UK Unity has been set up by a former Renfrewshire councillor aiming to push a more aggressive campaign on social media aimed at younger voters.
David Clews, a former development manager at Scotland in Union, will speak at a launch event in Kinning Park on Friday. He will be joined by Kyle Coats, who until last month was a social media co-ordinator at the same organisation.
While firmly against Scottish independence, UK Unity’s Facebook page is filled with pro-Brexit memes. One brands chancellor Philip Hammond a “traitor” over the size of the UK’s bill to leave the EU. Another calls for former prime minister Tony Blair to be sent to jail.
“We are a campaign that seeks to preserve and strengthen the United Kingdom,” explains the group’s mission statement on Facebook.
“We believe that our new relationship with Europe and the world offers us the opportunity to make the real change that we all desire.”
Mr Clews, 35, told The Scotsman that UK Unity was not intended to be a “rival” to Scotland in Union, which is led by former Labour MP Pamela Nash, but added his former employers were “unlikely to be happy about it”.

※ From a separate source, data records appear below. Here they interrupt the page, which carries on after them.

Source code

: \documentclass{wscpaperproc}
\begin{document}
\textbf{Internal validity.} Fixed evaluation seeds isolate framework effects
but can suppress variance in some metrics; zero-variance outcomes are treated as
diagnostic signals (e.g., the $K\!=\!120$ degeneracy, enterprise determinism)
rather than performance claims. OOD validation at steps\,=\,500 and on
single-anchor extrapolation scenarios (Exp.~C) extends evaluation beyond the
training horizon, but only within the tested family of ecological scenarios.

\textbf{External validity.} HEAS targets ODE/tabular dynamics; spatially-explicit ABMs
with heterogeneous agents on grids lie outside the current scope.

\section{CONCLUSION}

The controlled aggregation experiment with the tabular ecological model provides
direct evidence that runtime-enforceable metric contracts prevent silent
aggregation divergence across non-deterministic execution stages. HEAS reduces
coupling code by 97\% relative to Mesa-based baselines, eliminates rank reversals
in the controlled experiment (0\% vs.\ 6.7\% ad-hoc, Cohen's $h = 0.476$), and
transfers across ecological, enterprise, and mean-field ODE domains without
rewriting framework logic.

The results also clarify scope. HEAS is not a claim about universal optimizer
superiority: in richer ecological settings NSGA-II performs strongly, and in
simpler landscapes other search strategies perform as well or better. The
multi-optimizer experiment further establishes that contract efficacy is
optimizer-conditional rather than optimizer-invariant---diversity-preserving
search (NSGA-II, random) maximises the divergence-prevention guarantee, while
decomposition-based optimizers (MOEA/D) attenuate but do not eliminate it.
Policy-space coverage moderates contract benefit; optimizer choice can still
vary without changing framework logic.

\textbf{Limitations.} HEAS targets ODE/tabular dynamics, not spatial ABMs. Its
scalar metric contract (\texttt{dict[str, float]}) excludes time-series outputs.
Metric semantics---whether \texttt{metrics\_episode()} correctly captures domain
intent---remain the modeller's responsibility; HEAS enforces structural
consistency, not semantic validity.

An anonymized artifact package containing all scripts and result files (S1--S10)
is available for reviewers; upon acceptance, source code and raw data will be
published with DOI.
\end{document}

“I felt something different needed to be done,” he said. “I think Brexit is the elephant in the room. People in the UK have voted to leave. It was a UK-wide vote. It provides opportunities for change. Many who voted for the SNP at the last election also backed Leave.
“The last independence campaign encompassed a myriad of pro-Yes groups. Why can’t the Unionist campaign have a bit more variety or spice? If Scotland in Union want to be more centrist, that’s down to them.”
Mr Clews, who describes himself as an “on-off Labour supporter”, said UK Unity would speak out against a belief in “Scottish exceptionalism”
He added: “People in Coatbridge and Canterbury voted for Jeremy Corbyn. I don’t agree with a lot of what he is doing, but it is clear he is conncecting with people.
“What we’re offering is offering something different. We’re not Better Together Mk II.
“I encourage people to attend our launch event to hear more about we are about.”
Alastair Cameron, founder of Scotland in Union, denied his organisation had split over Brexit.
“Scotland in Union has no link to them (UK Unity) at all,” he told The Herald.
“I would not call them a breakaway group. I’d call them individuals who were with Scotland in Union who have decided to do something else.”